The required answer is every line of the data containing the word "positive".

(Pictures paired with source code)
^^^^

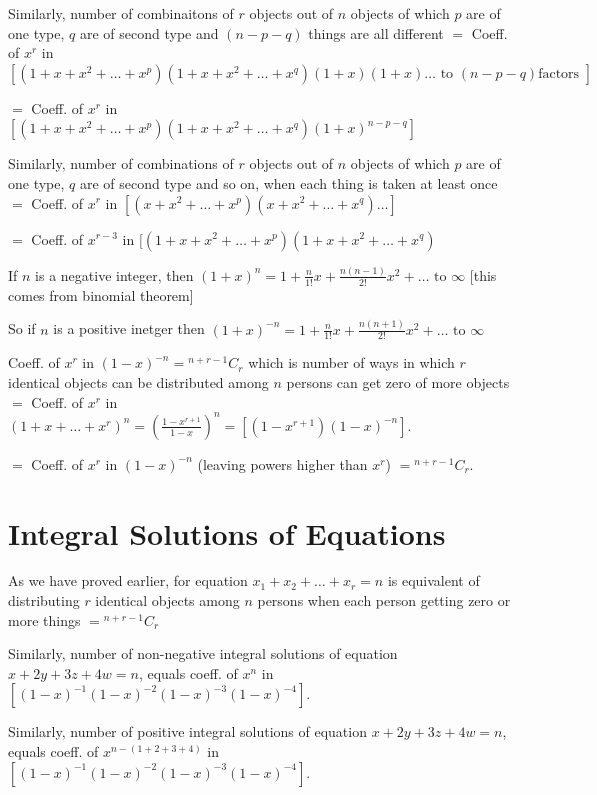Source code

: Similarly, number of combinaitons of $r$ objects out of $n$ objects of which $p$ are of one type, $q$ are of second type and $(n -
p - q)$ things are all different $=$ Coeff. of $x^r$ in $[(1 + x + x^2 + \ldots + x^p)(1 + x + x^2 + \ldots + x^q)(1 + x)(1 +
  x)\ldots \text{~to~} (n - p - q)\text{factors~}]$

$=$ Coeff. of $x^r$ in $[(1 + x + x^2 + \ldots + x^p)(1 + x + x^2 + \ldots + x^q)(1 + x)^{n - p - q}]$

Similarly, number of combinations of $r$ objects out of $n$ objects of which $p$ are of one type, $q$ are of second type and so on,
when each thing is taken at least once $=$ Coeff. of $x^r$ in $[(x + x^2 + \ldots + x^p)(x + x^2 + \ldots + x^q)\ldots]$

$=$ Coeff. of $x^{r - 3}$ in $[(1 + x + x^2 + \ldots + x^p)(1 + x + x^2 + \ldots + x^q)$

If $n$ is a negative integer, then $(1 + x)^n = 1 + \frac{n}{1!}x + \frac{n(n - 1)}{2!}x^2 + \ldots\text{~to~}\infty$ [this comes
  from binomial theorem]

So if $n$ is a positive inetger then $(1 + x)^{-n} = 1 + \frac{n}{1!}x + \frac{n(n + 1)}{2!}x^2 + \ldots\text{~to~}\infty$

Coeff. of $x^r$ in $(1 - x)^{-n} = {}^{n + r - 1}C_r$ which is number of ways in which $r$ identical objects can be distributed
among $n$ persons can get zero of more objects $=$ Coeff. of $x^r$ in $(1 + x + \ldots + x^r)^n = \left(\frac{1 - x^{r + 1}}{1 -
    x}\right)^n = [(1 - x^{r + 1})(1 - x)^{-n}]$.

$=$ Coeff. of $x^r$ in $(1 - x)^{-n}$ (leaving powers higher than $x^r$) $= {}^{n + r - 1}C_r$.

\section{Integral Solutions of Equations}
As we have proved earlier, for equation $x_1 + x_2 + \ldots + x_r = n$ is equivalent of distributing $r$ identical objects among
$n$ persons when each person getting zero or more things $= {}^{n + r - 1}C_r$

Similarly, number of non-negative integral solutions of equation $x + 2y + 3z + 4w = n$, equals coeff. of $x^n$ in $[(1 - x)^{-1}(1
  - x)^{-2}(1 - x)^{-3}(1 - x)^{-4}]$.

Similarly, number of positive integral solutions of equation $x + 2y + 3z + 4w = n$, equals coeff. of $x^{n -(1 + 2 + 3 + 4)}$ in
$[(1 - x)^{-1}(1 - x)^{-2}(1 - x)^{-3}(1 - x)^{-4}]$.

^^^^

▶ [TASK OUTPUT]:
So if $n$ is a positive inetger then $(1 + x)^{-n} = 1 + \frac{n}{1!}x + \frac{n(n + 1)}{2!}x^2 + \ldots\text{~to~}\infty$
Similarly, number of positive integral solutions of equation $x + 2y + 3z + 4w = n$, equals coeff. of $x^{n -(1 + 2 + 3 + 4)}$ in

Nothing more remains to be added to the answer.